If the writing strategy is deliberate, some discussion of this methodology is crucial, but is nowhere in evidence. One wonders, for example, about the compatibility between a taxonomic project such as the generation of a typology, and the play of contrastive writing; about its relevance to Gibson in particular; about the relationship between this superimposition of different theoretical models and, since Hoepker makes significant use of Fredric Jameson, Jamesonian “transcoding,” about the relative narrowness or breadth of the range of her selected texts; about the potential for theoretical texts to serve as a specialized kind of literature; about how this experiment would contribute to the staid postmodern trope of fragmentation; about how this methodology relates to Gibson’s heteroclite spaces particularly in their noted limitations (153, 207, 216) and to the Jamesonian “Utopian impulse” (163); and perhaps most importantly, about why one would want to conduct such an experiment. If the intention is to avoid a kind of coercive authoritativeness in criticism, then the experiment needs to at least consider the possibility that, after a generation of poststructuralist criticism, readers are likely already disinclined to regard critical studies in this manner.
Second, No Maps for These Territories contains so many errors that it becomes very difficult to trust the writing. Instead, one cannot help but suspect that perhaps the fragmentation is actually the result of error, and the sense that it might be by design comes to seem like an alibi. The volume teems with mistakes, from missing punctuation, to incompletely revised sentences, to variations in the spelling of a name or a term often on a single page (150, 202), to inconsistent page references and inaccurate quotations, to faulty syntax, to sudden changes of verb tense, to inconsistent capitalization (that, for example, contribute to the confusion between sprawl and the Sprawl), to incompletely revised and incoherent sentences, to simple typos, and more. It requires significant faith to believe that a study this unreliable at the level of simple writing is reliable conceptually.
In the end, it is unfortunate that while this study amasses such a prodigious arsenal of research, it does not go as far as it could beyond that first act of collection.
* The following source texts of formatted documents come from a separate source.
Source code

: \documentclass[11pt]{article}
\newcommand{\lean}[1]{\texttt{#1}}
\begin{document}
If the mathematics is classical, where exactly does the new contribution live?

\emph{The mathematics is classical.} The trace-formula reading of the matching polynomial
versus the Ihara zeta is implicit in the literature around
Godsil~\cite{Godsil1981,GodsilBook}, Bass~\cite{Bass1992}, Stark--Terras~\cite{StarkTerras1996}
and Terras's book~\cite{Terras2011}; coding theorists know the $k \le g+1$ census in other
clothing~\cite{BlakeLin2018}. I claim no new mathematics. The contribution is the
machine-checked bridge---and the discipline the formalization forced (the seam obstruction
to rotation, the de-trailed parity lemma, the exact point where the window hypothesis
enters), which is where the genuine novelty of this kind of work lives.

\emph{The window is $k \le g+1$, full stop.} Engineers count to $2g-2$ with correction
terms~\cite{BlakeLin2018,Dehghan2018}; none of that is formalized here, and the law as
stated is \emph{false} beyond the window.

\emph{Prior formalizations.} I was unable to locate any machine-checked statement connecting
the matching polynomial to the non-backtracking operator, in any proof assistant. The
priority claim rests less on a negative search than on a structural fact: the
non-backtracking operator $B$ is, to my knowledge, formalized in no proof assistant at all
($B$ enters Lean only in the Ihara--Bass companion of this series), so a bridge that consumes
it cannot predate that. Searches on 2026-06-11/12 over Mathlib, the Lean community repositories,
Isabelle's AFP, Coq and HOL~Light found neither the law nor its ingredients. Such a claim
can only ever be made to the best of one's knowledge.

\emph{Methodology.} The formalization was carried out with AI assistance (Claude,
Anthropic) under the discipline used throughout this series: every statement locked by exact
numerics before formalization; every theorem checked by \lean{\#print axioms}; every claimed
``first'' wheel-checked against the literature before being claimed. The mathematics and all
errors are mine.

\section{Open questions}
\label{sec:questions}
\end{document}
This work would benefit greatly from a reorganization and correction of its contents, a thorough exploration of the implications of its observations, and a clarification and thorough consideration of its methodology. Given that I spent much of my time completing or inferring ideas, analyses, and logical connections between sections and chapters, I can only say that, in its current form, No Maps for These Territories either demands much of readers for uncertain returns beyond, perhaps, what those readers themselves might bring; or it demands nothing of them beyond a bearing witness to its play.